I’ve had spirited conversations lately with friends, both in person and online, about current attempts by Congress to reform the healthcare system. Some believe anything our elected officials touch becomes corrupted and that political paralysis is thus a good thing, while others are pulling for a full government takeover.
In the world of realpolitik, we’ll likely end up with a “reform” package that ultimately does little to contain the ruinous escalation of costs. That day comes later, after we as a nation finally acknowledge the necessity to ration care. The notion that any country can provide an abundance of health services for all its citizens without bankrupting itself is an illusion. Consider the impact of aging baby boomers or the predicted doubling of the incidence of diabetes in the next 15 years if you think we have any hope of getting through this without fundamental change.
The problem is that by historical standards, Americans in the 21st century are a remarkable healthy people. Good health, it happens, raises expectations for still better health, and that in turn requires improved technology. The healthcare industry generates through its success its own market. It is profitable not simply because people are willing to pay for it, but also because it allows them to have an increasingly long life in which to desire more of it. The healthcare industry feeds off public desire and demand.
Public disclosure: My family and I live a relatively affluent lifestyle because of my participation in this racket. As editor of a newsmagazine for 20 years that catered to radiologists and related paraprofessionals, I benefited economically from the enormous expansion of medical technology that occurred through the ‘80s and ‘90s. Millions of dollars of ad pages showed up between the covers of Diagnostic Imaging because we provided a congenial editorial environment for the companies that made CT scanners, ultrasound scanners, and an array of other high-tech imaging devices.
As I learned during those years, technological medicine is a dream-come-true in a culture that chooses to ignore limits. The expanding domain of what constitutes health is no less important a force in working against healthcare cost containment. Areas that would once have been handled by the criminal law or the social welfare system, such as substance abuse, have been brought under our definition of health. Most everyone with health insurance has provision of some level of mental health coverage, which is a good thing if the current healthcare debate is driving you crazy.
So we are left today with trying to change the mechanics of our healthcare system without examining the psychological, moral and political assumptions that lie below it. As John McCain might have said, it's like putting lipstick on a pig. We simply can’t control costs, preserve choice, constantly enhance quality and avoid government interference and regulation—all at the same time. Yet that’s the bill of goods that Congressional Democrats are peddling. They're not attempting to restrain demand, but want to stimulate more.

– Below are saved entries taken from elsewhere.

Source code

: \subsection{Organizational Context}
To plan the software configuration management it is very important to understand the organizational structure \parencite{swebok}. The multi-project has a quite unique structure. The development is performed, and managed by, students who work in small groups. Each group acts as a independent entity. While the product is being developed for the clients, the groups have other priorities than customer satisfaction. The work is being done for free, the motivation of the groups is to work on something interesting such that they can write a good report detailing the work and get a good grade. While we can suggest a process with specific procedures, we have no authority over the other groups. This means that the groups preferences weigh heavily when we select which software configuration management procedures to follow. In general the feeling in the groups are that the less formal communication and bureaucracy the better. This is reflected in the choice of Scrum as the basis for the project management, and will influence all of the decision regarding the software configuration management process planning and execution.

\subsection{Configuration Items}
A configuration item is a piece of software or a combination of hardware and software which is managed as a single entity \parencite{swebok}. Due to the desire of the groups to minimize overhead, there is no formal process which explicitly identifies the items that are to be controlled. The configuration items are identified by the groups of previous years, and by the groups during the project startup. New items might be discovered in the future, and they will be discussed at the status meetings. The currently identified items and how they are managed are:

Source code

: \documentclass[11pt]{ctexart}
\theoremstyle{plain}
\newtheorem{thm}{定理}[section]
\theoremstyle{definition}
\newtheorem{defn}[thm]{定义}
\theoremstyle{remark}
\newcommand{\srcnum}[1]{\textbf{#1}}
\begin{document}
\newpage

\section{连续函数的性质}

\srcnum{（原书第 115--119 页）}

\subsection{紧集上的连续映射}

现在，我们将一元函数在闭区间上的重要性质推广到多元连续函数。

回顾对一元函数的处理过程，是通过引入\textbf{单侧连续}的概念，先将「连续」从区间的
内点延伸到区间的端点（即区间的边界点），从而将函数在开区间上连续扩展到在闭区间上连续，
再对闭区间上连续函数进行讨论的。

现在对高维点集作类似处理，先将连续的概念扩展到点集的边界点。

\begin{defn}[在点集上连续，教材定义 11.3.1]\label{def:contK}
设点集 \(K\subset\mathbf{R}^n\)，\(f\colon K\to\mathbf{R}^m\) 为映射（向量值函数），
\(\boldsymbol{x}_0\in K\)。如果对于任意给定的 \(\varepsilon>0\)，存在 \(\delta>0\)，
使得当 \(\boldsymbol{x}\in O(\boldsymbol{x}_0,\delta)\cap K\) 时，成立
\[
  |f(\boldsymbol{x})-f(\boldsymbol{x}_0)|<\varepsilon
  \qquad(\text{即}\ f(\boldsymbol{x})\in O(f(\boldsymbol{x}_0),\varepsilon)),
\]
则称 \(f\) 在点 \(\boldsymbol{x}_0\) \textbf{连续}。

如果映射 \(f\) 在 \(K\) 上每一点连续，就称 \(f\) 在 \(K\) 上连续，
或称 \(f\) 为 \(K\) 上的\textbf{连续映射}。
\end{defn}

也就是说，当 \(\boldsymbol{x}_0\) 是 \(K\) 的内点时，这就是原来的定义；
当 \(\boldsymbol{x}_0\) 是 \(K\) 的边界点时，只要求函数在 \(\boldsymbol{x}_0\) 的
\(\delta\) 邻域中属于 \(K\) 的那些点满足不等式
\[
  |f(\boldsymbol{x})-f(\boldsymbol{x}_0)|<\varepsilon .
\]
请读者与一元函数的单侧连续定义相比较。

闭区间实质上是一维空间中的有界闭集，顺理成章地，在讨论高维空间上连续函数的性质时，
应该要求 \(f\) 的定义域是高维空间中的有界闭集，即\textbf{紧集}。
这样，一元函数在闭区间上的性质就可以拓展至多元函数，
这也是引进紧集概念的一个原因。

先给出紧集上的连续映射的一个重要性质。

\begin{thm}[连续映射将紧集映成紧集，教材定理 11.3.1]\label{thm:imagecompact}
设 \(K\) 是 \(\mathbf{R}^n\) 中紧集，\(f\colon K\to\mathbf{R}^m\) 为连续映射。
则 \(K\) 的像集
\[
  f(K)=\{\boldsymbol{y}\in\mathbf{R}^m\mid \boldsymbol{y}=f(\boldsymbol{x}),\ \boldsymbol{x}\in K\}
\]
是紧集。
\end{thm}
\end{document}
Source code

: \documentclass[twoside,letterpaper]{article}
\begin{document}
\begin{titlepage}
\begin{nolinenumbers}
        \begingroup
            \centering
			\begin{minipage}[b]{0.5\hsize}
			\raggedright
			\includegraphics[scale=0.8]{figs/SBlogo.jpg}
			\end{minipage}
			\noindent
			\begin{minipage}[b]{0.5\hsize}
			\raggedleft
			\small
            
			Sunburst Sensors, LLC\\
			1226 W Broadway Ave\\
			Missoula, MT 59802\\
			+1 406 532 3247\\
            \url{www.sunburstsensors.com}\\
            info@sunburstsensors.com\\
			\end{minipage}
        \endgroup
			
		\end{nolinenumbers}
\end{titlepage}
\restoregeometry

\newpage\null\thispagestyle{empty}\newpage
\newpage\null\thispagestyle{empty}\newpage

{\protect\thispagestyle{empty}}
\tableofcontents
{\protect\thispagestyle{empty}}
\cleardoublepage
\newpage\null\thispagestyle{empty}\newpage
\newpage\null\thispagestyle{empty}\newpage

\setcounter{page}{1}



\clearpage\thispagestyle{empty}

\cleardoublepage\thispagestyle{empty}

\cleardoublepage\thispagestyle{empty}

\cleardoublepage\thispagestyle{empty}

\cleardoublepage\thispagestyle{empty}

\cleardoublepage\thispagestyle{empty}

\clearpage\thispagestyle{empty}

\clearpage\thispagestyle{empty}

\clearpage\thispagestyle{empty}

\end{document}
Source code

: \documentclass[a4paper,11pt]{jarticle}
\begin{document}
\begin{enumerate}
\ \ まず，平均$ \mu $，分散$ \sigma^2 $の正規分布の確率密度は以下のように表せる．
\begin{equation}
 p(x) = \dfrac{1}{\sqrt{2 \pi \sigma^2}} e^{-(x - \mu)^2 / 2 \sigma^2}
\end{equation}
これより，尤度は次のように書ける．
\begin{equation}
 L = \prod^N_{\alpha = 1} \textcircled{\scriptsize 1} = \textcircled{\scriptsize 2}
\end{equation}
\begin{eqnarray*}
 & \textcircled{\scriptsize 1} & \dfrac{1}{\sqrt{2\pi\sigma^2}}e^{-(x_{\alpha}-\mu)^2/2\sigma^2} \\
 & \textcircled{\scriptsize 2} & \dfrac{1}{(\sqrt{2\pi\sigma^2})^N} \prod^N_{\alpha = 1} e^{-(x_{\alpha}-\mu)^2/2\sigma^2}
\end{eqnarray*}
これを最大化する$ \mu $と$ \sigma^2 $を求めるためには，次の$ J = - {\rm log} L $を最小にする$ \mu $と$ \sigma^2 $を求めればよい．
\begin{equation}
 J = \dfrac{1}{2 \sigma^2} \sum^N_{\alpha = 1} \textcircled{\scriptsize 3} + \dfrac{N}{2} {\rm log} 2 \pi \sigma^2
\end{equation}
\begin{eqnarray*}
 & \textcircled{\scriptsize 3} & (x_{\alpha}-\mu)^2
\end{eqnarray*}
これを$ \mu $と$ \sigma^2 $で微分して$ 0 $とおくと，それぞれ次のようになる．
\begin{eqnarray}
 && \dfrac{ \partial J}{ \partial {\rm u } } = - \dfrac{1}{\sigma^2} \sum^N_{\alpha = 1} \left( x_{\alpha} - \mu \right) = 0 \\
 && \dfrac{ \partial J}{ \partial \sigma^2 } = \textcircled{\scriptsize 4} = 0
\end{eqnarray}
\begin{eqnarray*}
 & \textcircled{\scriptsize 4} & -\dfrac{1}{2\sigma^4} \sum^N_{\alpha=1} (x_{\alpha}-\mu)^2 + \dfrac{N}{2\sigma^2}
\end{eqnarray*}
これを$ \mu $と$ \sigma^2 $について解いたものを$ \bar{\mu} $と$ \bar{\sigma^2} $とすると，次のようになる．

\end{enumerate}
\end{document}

The single thread that binds together all those countries that spend less on healthcare than the U.S. but achieve equally good or better health outcomes is their willingness to accept regulation, and to live by it as a daily constraint. Because there is no intrinsic limit to our perceived health needs nor the progression of technological medicine, if there are to be limits, they will need to be imposed by political force—just as we are about to see with universal coverage. There does not appear to be any other sufficiently strong incentive to slow consumption of healthcare. As I learned personally in my little corner of the medical world, radiologists and the companies that provide them with their tools can always make the case for some new application for MRI, or any other medical imaging device.
For there to be serious cost containment, a change more radical than cheap political tricks is needed. The hard philosophical truth is that, despite what Americans tend to think about themselves, we bear the disquieting burden of mortality. Illness, decline, aging, and death can only be forestalled and never permanently vanquished. This burden works against those who would have us believe that we can maintain choice in our healthcare while controlling costs. As we’ve gotten better at controlling or curing disease that were relatively easy to understand—infectious diseases like smallpox, tuberculosis and even HIV/AIDS—we’re left with those that are more complex and intractable—like cancer. People used to die quickly. Today we die more slowly, and expensively.
This is the discussion that’s yet to come. How do we confront our physical decline and death, when the overwhelming momentum of our healthcare system is directed toward denying both? There can be no serious cost containment until we accept limits on our mortality, and make political peace with that reality. I’m confident we’ll eventually reach our financial limits and begin to reign in costs because if there’s anything we as a culture love more than our good health it’s our money.